How Much Sodium is Bad?
Moderation is important in many areas of our lives, and our consumption of salt is no different. You have probably heard, over and over, that salt is bad for you. To be more accurate it is really too much salt, or sodium, that is bad for you.
Using salt may not seem like a big deal; what are a few shakes of salt on your nightly meal? But salt is added to just about everything. In fact, a teaspoon of salt has 2,325 milligrams of sodium in it. This doesn’t mean much, until you consider the daily recommended allowance for adults is 2,300 milligrams, as put forth in the Dietary Guidelines for Americans. So you may want to think twice before you polish off a whole bag of chips, and make a plan instead for more healthy eating.
So, Avoid All Sodium?
Salt is not completely our enemy, though. Sodium works in our bodies, in fact is critically necessary, to get nerve impulses to travel through our bodies and balance the fluids in our cells. It does this by working in concert with potassium and other electrolytes, but when sodium gets out of balance problems start to crop up. High sodium diets will cause our bodies to retain an excess of water, which puts stress on the heart and increases blood pressure, setting us up for heart disease down the road. The flip side is that there is not enough sodium in the body to retain enough water, which happens in hot, humid climates. It also happens to people who sweat a lot while exercising. In the hot afghan deserts, military fighters carry salt tablets with them to help offset the loss of excess sodium through sweat, and the fatigue that comes with it.

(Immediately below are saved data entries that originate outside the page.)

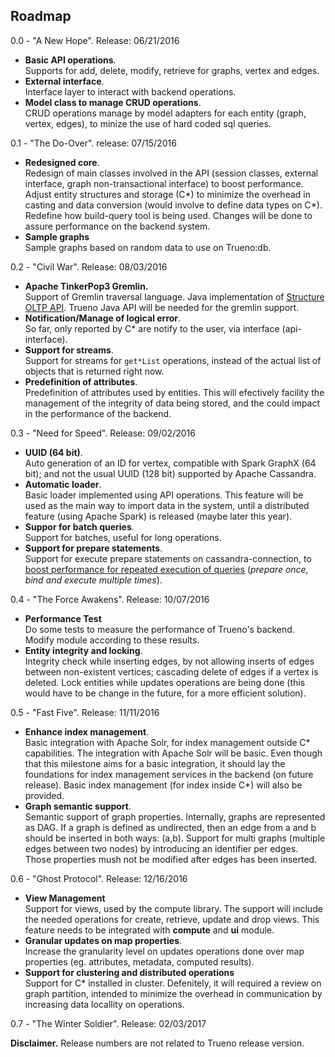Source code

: ## Roadmap

0.0 - "A New Hope". Release: 06/21/2016
* **Basic API operations**. 
<br>Supports for add, delete, modify, retrieve for graphs, vertex and edges.
* **External interface**. 
<br>Interface layer to interact with backend operations.
* **Model class to manage CRUD operations**. 
<br>CRUD operations manage by model adapters for each entity (graph, vertex, edges), to minize the use of hard coded sql queries.

0.1 - "The Do-Over". release: 07/15/2016 
* **Redesigned core**. 
<br>Redesign of main classes involved in the API (session classes, external interface, graph non-transactional interface) to boost performance. Adjust entity structures and storage (C*) to minimize the overhead in casting and data conversion (would involve to define data types on C*). Redefine how build-query tool is being used. Changes will be done to assure performance on the backend system.
* **Sample graphs**
<br> Sample graphs based on random data to use on Trueno:db.

0.2 - "Civil War". Release: 08/03/2016
* **Apache TinkerPop3 Gremlin.**
<br>Support of Gremlin traversal language. Java implementation of [Structure OLTP API](http://tinkerpop.apache.org/docs/3.2.0-incubating/dev/provider/). Trueno Java API will be needed for the gremlin support. 
* **Notification/Manage of logical error**. 
<br>So far, only reported by C* are notify to the user, via interface (api-interface).
* **Support for streams**. 
<br>Support for streams for `get*List` operations, instead of the actual list of objects that is returned right now.
* **Predefinition of attributes**.
<br>Predefinition of attributes used by entities. This will efectively facility the management of the integrity of data being stored, and the could impact in the performance of the backend.

0.3 - "Need for Speed". Release: 09/02/2016
* **UUID (64 bit)**. 
<br>Auto generation of an ID for vertex, compatible with Spark GraphX (64 bit); and not the usual UUID (128 bit) supported by Apache Cassandra.
* **Automatic loader**.
<br>Basic loader implemented using API operations. This feature will be used as the main way to import data in the system, until a distributed feature (using Apache Spark) is released (maybe later this year).
* **Suppor for batch queries**. 
<br>Support for batches, useful for long operations. 
* **Support for prepare statements**. 
<br>Support for execute prepare statements on cassandra-connection, to [boost performance for repeated execution of queries](http://www.datastax.com/dev/blog/4-simple-rules-when-using-the-datastax-drivers-for-cassandra) (*prepare once, bind and execute multiple times*). 

0.4 - "The Force Awakens". Release: 10/07/2016
* **Performance Test**
<br>Do some tests to measure the performance of Trueno's backend. Modify module according to these results.
* **Entity integrity and locking**. 
<br>Integrity check while inserting edges, by not allowing inserts of edges between non-existent vertices; cascading delete of edges if a vertex is deleted. Lock entities while updates operations are being done (this would have to be change in the future, for a more efficient solution).

0.5 - "Fast Five". Release: 11/11/2016
* **Enhance index management**.
<br>Basic integration with Apache Solr, for index management outside C\* capabilities. The integration with Apache Solr will be basic. Even though that this milestone aims for a basic integration, it should lay the foundations for index management services in the backend (on future release). Basic index management (for index inside C\*) will also be provided.
* **Graph semantic support**. 
<br>Semantic support of graph properties. Internally, graphs are represented as DAG. If a graph is defined as undirected, then an edge from a and b should be inserted in both ways: (a,b). Support for multi graphs (multiple edges between two nodes) by introducing an identifier per edges. Those properties mush not be modified after edges has been inserted. 

0.6 - "Ghost Protocol". Release: 12/16/2016
* **View Management**
<br>Support for views, used by the compute library. The support will include the needed operations for create, retrieve, update and drop views. This feature needs to be integrated with **compute** and **ui** module.
* **Granular updates on map properties**.
<br>Increase the granularity level on updates operations done over map properties (eg. attributes, metadata, computed results).
* **Support for clustering and distributed operations**
<br>Support for C* installed in cluster. Defenitely, it will required a review on graph partition, intended to minimize the overhead in communication by increasing data locallity on operations.

0.7 - "The Winter Soldier". Release: 02/03/2017


**Disclaimer.**
Release numbers are not related to Trueno release version.
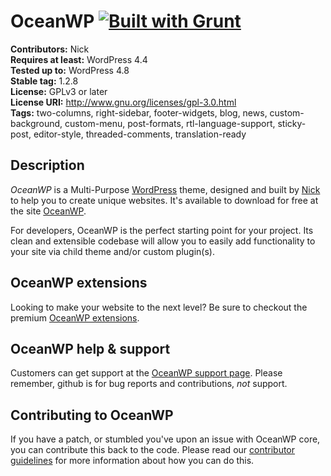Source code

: # OceanWP [![Built with Grunt](https://cdn.gruntjs.com/builtwith.png)](http://gruntjs.com/)

**Contributors:** Nick  
**Requires at least:** WordPress 4.4  
**Tested up to:** WordPress 4.8  
**Stable tag:** 1.2.8  
**License:** GPLv3 or later  
**License URI:** http://www.gnu.org/licenses/gpl-3.0.html  
**Tags:** two-columns, right-sidebar, footer-widgets, blog, news, custom-background, custom-menu, post-formats, rtl-language-support, sticky-post, editor-style, threaded-comments, translation-ready

## Description
*OceanWP* is a Multi-Purpose [WordPress](http://wordpress.org) theme, designed and built by [Nick](https://oceanwp.org/) to help you to create unique websites. It's available to download for free at the site [OceanWP](https://oceanwp.org/).

For developers, OceanWP is the perfect starting point for your project. Its clean and extensible codebase will allow you to easily add functionality to your site via child theme and/or custom plugin(s).

## OceanWP extensions
Looking to make your website to the next level? Be sure to checkout the premium [OceanWP extensions](https://oceanwp.org/extensions/).

## OceanWP help & support
Customers can get support at the [OceanWP support page](https://oceanwp.org/support/). Please remember, github is for bug reports and contributions, _not_ support.

## Contributing to OceanWP
If you have a patch, or stumbled you've upon an issue with OceanWP core, you can contribute this back to the code. Please read our [contributor guidelines](https://github.com/oceanwp/oceanwp/blob/master/CONTRIBUTING.md) for more information about how you can do this.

Sodium is useful in other ways, such as treatment for adrenal fatigue/insufficiency or Addison’s disease patients. Individuals with these afflictions have a shortage of hormones that regulate sodium, causing low blood pressure and other issues. Increased salt intake is a key part of treatment for these disorders.
Fake out Your Tastebuds
For those who want or need to remove sodium from their diet, the good news is that there are many other great alternatives available. Take sea salt, for starters. Not all sea salt is equal, but for some of the better brands, the sodium content is actually quite low because the salt contains other mineral elements. Check the label – it might reveal a surprisingly low amount of sodium per serving for sea salt. Additionally, try eating fresh vegetables and fruits; in other words, avoid processed foods that have been packaged with added sodium. For even more heart disease prevention, choose delicious substitutes to enhance food flavors such as lemon juice, low sodium soy sauce, lemon salt, or vinegar. Another alternative is dulse powder, which is a type of ground seaweed that tastes salty, has other health benefits, and is low in sodium.
And who knows – trying some of these alternatives, while increasing your good health and nutrition, may inspire your cooking genius to create some fabulous new recipes as well.